Write-and-f-array: implementation and an application

TL;DR

This paper introduces the write-and-f-array, a new shared memory object with wait-free implementation, enabling efficient construction of fetch-and-add objects with polylogarithmic step complexity and subquadratic memory, advancing concurrent data structure design.

Contribution

It presents the first wait-free implementation of the write-and-f-array with optimized complexity and demonstrates its application to create efficient fetch-and-add objects.

Findings

Wait-free implementation of write-and-f-array with O(N log N) memory.

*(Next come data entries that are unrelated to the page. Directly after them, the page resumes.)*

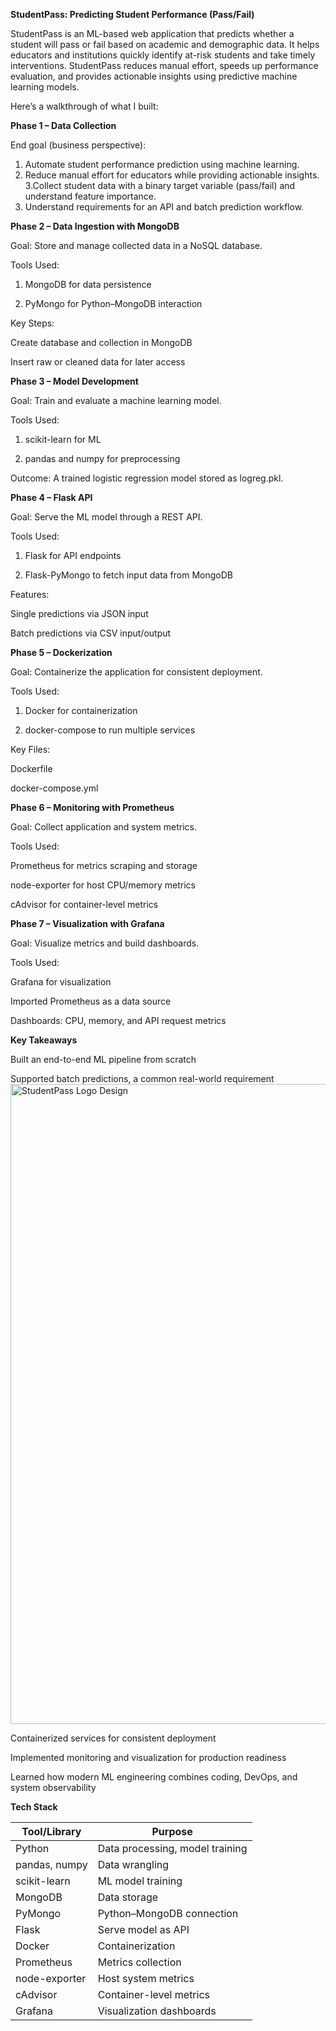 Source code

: **StudentPass: Predicting Student Performance (Pass/Fail)**

StudentPass is an ML-based web application that predicts whether a student will pass or fail based on academic and demographic data. It helps educators and institutions quickly identify at-risk students and take timely interventions. StudentPass reduces manual effort, speeds up performance evaluation, and provides actionable insights using predictive machine learning models.

Here’s a walkthrough of what I built:

**Phase 1 – Data Collection**

End goal (business perspective):

1. Automate student performance prediction using machine learning.
2. Reduce manual effort for educators while providing actionable insights.
3.Collect student data with a binary target variable (pass/fail) and understand feature importance.
4. Understand requirements for an API and batch prediction workflow.

**Phase 2 – Data Ingestion with MongoDB**

Goal: Store and manage collected data in a NoSQL database.

Tools Used:

1. MongoDB for data persistence

2. PyMongo for Python–MongoDB interaction

Key Steps:

Create database and collection in MongoDB

Insert raw or cleaned data for later access

**Phase 3 – Model Development**

Goal: Train and evaluate a machine learning model.

Tools Used:

1. scikit-learn for ML

2. pandas and numpy for preprocessing

Outcome: A trained logistic regression model stored as logreg.pkl.

**Phase 4 – Flask API**

Goal: Serve the ML model through a REST API.

Tools Used:

1. Flask for API endpoints

2. Flask-PyMongo to fetch input data from MongoDB

Features:

Single predictions via JSON input

Batch predictions via CSV input/output

**Phase 5 – Dockerization**

Goal: Containerize the application for consistent deployment.

Tools Used:

1. Docker for containerization

2. docker-compose to run multiple services

Key Files:

Dockerfile

docker-compose.yml

**Phase 6 – Monitoring with Prometheus**

Goal: Collect application and system metrics.

Tools Used:

Prometheus for metrics scraping and storage

node-exporter for host CPU/memory metrics

cAdvisor for container-level metrics

**Phase 7 – Visualization with Grafana**

Goal: Visualize metrics and build dashboards.

Tools Used:

Grafana for visualization

Imported Prometheus as a data source

Dashboards: CPU, memory, and API request metrics

**Key Takeaways**

Built an end-to-end ML pipeline from scratch

Supported batch predictions, a common real-world requirement<img width="1536" height="1024" alt="StudentPass Logo Design" src="https://github.com/user-attachments/assets/dfce31cb-566d-4133-97ff-93e631479f93" />


Containerized services for consistent deployment

Implemented monitoring and visualization for production readiness

Learned how modern ML engineering combines coding, DevOps, and system observability

**Tech Stack**

| Tool/Library  | Purpose                         |
| ------------- | ------------------------------- |
| Python        | Data processing, model training |
| pandas, numpy | Data wrangling                  |
| scikit-learn  | ML model training               |
| MongoDB       | Data storage                    |
| PyMongo       | Python–MongoDB connection       |
| Flask         | Serve model as API              |
| Docker        | Containerization                |
| Prometheus    | Metrics collection              |
| node-exporter | Host system metrics             |
| cAdvisor      | Container-level metrics         |
| Grafana       | Visualization dashboards        |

Read operation has O(1) step complexity.

Application to fetch-and-add achieves O(P log P) memory and O(log^3 P) step complexity.

Abstract

We introduce a new shared memory object: the write-and-f-array, provide its wait-free implementation and use it to construct an improved wait-free implementation of the fetch-and-add object. The write-and-f-array generalizes single-writer write-and-snapshot object in a similar way that the f-array generalizes the multi-writer snapshot object. More specifically, a write-and-f-array is parameterized by an associative operator $f$ and is conceptually an array with two atomic operations: - write-and-f modifies a single array's element and returns the result of applying $f$ to all the elements, - read returns the result of applying $f$ to all the array's elements. We provide a wait-free implementation of an $N$-element write-and-f-array with $O(N \log N)$ memory complexity, $O(\log^3 N)$ step complexity of the write-and-f operation and $O(1)$ step complexity of the read operation. The implementation uses CAS objects and requires their size to be $\Omega(\log M)$, where $M$ is the total number of write-and-f operations executed. We also show, how it can be modified to achieve $O(\log^2 N)$ step complexity of write-and-f, while increasing the memory complexity to $O(N \log^2 N)$. The write-and-f-array can be applied to create a fetch-and-add object for $P$ processes with $O(P \log P)$ memory complexity and $O(\log^3 P)$ step complexity of the fetch-and-add operation. This is the first implementation of fetch-and-add with polylogarithmic step complexity and subquadratic memory complexity that can be implemented without CAS or LL/SC objects of unrealistic size.